If these are the choices for a person’s daily life—following sin or following righteousness—then we really ought to examine what each one means.  What happens when a person decides to let sin be their master and control their thoughts and lives?  Paul’s readers knew the answer to that question, because there was a time in their lives when sin was their master.  “When you were slaves to sin, you were free from the control of righteousness.  What benefit did you reap at that time from the things you are now ashamed of?  Those things result in death!”  I don’t know too many people who don’t have memories from the past that they are ashamed of.  Paul’s Roman readers looked back on a time in their lives when they let sin control their actions, and they were left with shame.  But worse, their sin-controlled lives left them with death—and not just physical death, but the permanent separation from the love of God for all eternity known as hell.

If you spent your Saturday working around the house or outside in the yard or garden, you probably got dirty or sweaty and wanted to clean up when you were all done.  And after you took a shower and put on some clean clothes, you didn’t want to get dirtied up again.  That’s obvious.  But the things that are obvious in everyday life are not always so obvious in spiritual life.

We know that the blood of Christ has cleansed us from sin, so instead of thinking that Jesus’ death has saved me from sin, I act as if Jesus has saved me for sin.  What difference does it make if I put on my church façade on Sunday morning and act like I can’t even spell “Christian” the rest of the week?  So what if I praise God on Sunday with my tongue and then use that same tongue to spread lies and half-truths and rumors and gossip the rest of the week?  So what if I show up to church occasionally, just so that I get my required Sunday in every month or so?  So what if I have an unforgiving heart toward others even as I expect God to forgive me automatically?  “So what?” you ask—and Paul answers, “Those things result in death.”  The Lord Jesus did not go to hell and back to give you license to sin, but when we treat his sacrifice as license, we proclaim that sin is our real master and eternal death is our future.

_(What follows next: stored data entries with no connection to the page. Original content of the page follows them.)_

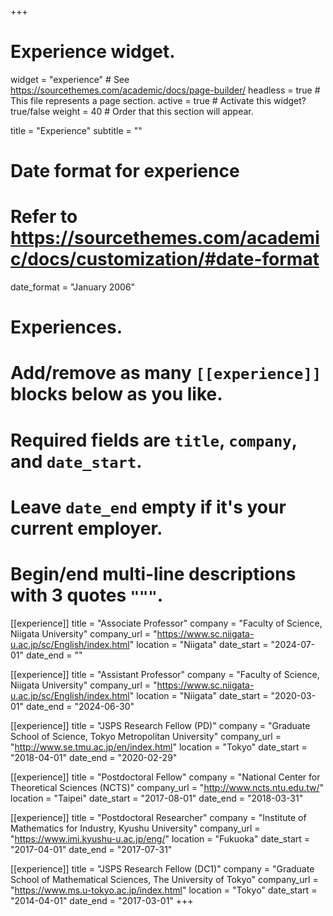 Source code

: +++
# Experience widget.
widget = "experience"  # See https://sourcethemes.com/academic/docs/page-builder/
headless = true  # This file represents a page section.
active = true  # Activate this widget? true/false
weight = 40  # Order that this section will appear.

title = "Experience"
subtitle = ""

# Date format for experience
#   Refer to https://sourcethemes.com/academic/docs/customization/#date-format
date_format = "January 2006"

# Experiences.
#   Add/remove as many `[[experience]]` blocks below as you like.
#   Required fields are `title`, `company`, and `date_start`.
#   Leave `date_end` empty if it's your current employer.
#   Begin/end multi-line descriptions with 3 quotes `"""`.
[[experience]]
  title = "Associate Professor"
  company = "Faculty of Science, Niigata University"
  company_url = "https://www.sc.niigata-u.ac.jp/sc/English/index.html"
  location = "Niigata"
  date_start = "2024-07-01"
  date_end = ""

[[experience]]
  title = "Assistant Professor"
  company = "Faculty of Science, Niigata University"
  company_url = "https://www.sc.niigata-u.ac.jp/sc/English/index.html"
  location = "Niigata"
  date_start = "2020-03-01"
  date_end = "2024-06-30"

[[experience]]
  title = "JSPS Research Fellow (PD)"
  company = "Graduate School of Science, Tokyo Metropolitan University"
  company_url = "http://www.se.tmu.ac.jp/en/index.html"
  location = "Tokyo"
  date_start = "2018-04-01"
  date_end = "2020-02-29"

[[experience]]
  title = "Postdoctoral Fellow"
  company = "National Center for Theoretical Sciences (NCTS)"
  company_url = "http://www.ncts.ntu.edu.tw/"
  location = "Taipei"
  date_start = "2017-08-01"
  date_end = "2018-03-31"

[[experience]]
  title = "Postdoctoral Researcher"
  company = "Institute of Mathematics for Industry, Kyushu University"
  company_url = "https://www.imi.kyushu-u.ac.jp/eng/"
  location = "Fukuoka"
  date_start = "2017-04-01"
  date_end = "2017-07-31"

[[experience]]
  title = "JSPS Research Fellow (DC1)"
  company = "Graduate School of Mathematical Sciences, The University of Tokyo"
  company_url = "https://www.ms.u-tokyo.ac.jp/index.html"
  location = "Tokyo"
  date_start = "2014-04-01"
  date_end = "2017-03-01"
+++
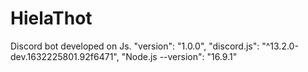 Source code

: # HielaThot
Discord bot developed on Js.
"version": "1.0.0",
"discord.js": "^13.2.0-dev.1632225801.92f6471",
"Node.js --version": "16.9.1"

Paul talked about two kinds of “slavery” in our reading.  The first was slavery to sin.  Maybe you’d expect the second to be slavery to God.  But that’s not how he describes the second choice—at least, not at first.  He says, “You have been set free from sin and have become slaves to righteousness.”  So what can we say about this other kind of “slavery.”  For starters, it means that sin is not their master.  It is also something that happened to them, not an active choice that they made: Paul said, “You have become slaves to righteousness,” not, “you made yourselves slaves to righteousness.”  God the Holy Spirit brought them to faith and made them into a brand new person.  Paul says in our reading, “Thanks be to God that, though you used to be slaves to sin, you wholeheartedly obeyed the form of teaching to which you were entrusted.”  The Greek word used here for “form of teaching” refers to a mold.  If you bake a cake with a mold, the mold will form the cake to look like the shape you’ve chosen.  When the Holy Spirit calls people to faith and then makes them “slaves of righteousness,” he takes their lives and molds them to follow the pattern or form that God’s Word calls us to obey.

As you watch a sporting event on television, a graphic sometimes appears comparing two players or two teams’ statistics with each other.  How do two pitchers compare during a baseball playoff game?  How do two quarterbacks compare during an NFL game?  At the end of our Second Lesson, Paul also makes a comparison of the two kinds of “slavery” has he been talking about.  Now that we’ve heard about slavery to sin and slavery to righteousness, it’s time for us to hear Paul’s comparison.  “When you were slaves to sin, you were free from the control of righteousness.  What benefit did you reap at that time from the things you are now ashamed of?  Those things result in death!  But now that you have been set free from sin and have become slaves to God, the benefit you reap leads to holiness, and the result is eternal life.  For the wages of sin is death, but the gift of God is eternal life in Christ Jesus our Lord.”

The Romans used to be slaves to sin.  As Christians, they were now ashamed of their old way of life.  The “paycheck” they got for sin was death—hardly pay!  But they had been brought to faith in Christ and molded and formed by faith into a new person.  They were formed to live holy lives that honored God.  Yet, with all this talk about holy living, Paul concludes with the big picture in mind.  Their holy living was a key part of their Christian lives, but it was not the reason they received forgiveness and eternal life.  That blessing was entirely a free gift that God had given them through faith in the saving work of Christ on the cross.

Americans cherish freedom.  A word like “slavery” brings to mind a part of our history we’d rather forget and ought not to repeat.  For that reason, it may be hard for us to grasp Paul’s “slaves to righteousness” and “slaves to God” illustration the same way his original audience did.  And yet being “slaves to God” is anything but slavery!

Look at what it means to be a “slave to God.”  You are the adopted son or daughter of the God who sent his only Son into this world to be your righteousness and holiness.  You are the adopted son or daughter of God who gave his righteous Son on the cross to be the sacrifice that washed away your sins and the sins of the whole world.  You are the adopted son or daughter of God who raised his Son Jesus from the dead to deliver to you the promise of eternal life that is your through faith in Jesus’ death and resurrection.  You are the son or daughter of God who was adopted at the font and taught in the Word and nourished at the altar.  God is your master: he has brought you under his gracious rule and into his eternal family.  That doesn’t sound like slavery to me.  That sounds like spiritual freedom and eternal joy!

The 33 miners trapped a half mile below the ground in Chile are likely going to be rescued this week, after over two months of being trapped underground.  When the rescue crew gives them instructions for their safe recovery, are those men going to feel that their freedom is being taken away because they have to listen to someone else’s orders?  I doubt it!  Their obedience to the rescue workers’ instructions will mean their freedom, not their bondage.  In the same way, our freedom from sin is not bondage to some divine dictator who is going to take the fun out of life.  Our freedom from sin allows us to serve each other in love, to live our lives with a thankful heart, to avoid the earthly consequences that often accompany our old sinful ways, and to be the revived soul that God has made us to be.


The big picture thought for today’s service is the Christian’s life of humble thanks.  We live our lives honoring God, but we do so humbly.  Jesus said at the end of today’s Gospel, “So you also, when you have done everything you were told to do, should say, ‘We are unworthy servants; we have only done our duty’” (Luke 17:10).  When we serve in the church or serve our families or serve our neighbor, our renewed Christian attitude is not, “What’s in it for me?  Where’s my recognition and appreciation?”  Rather, our attitude is, “This is who God has made me to be, and I’m grateful to be his child.”  He has washed you in the blood of his Son and made you righteous and holy through faith in his Son.  Jesus’ righteousness is your master.  So be who you are!  Amen.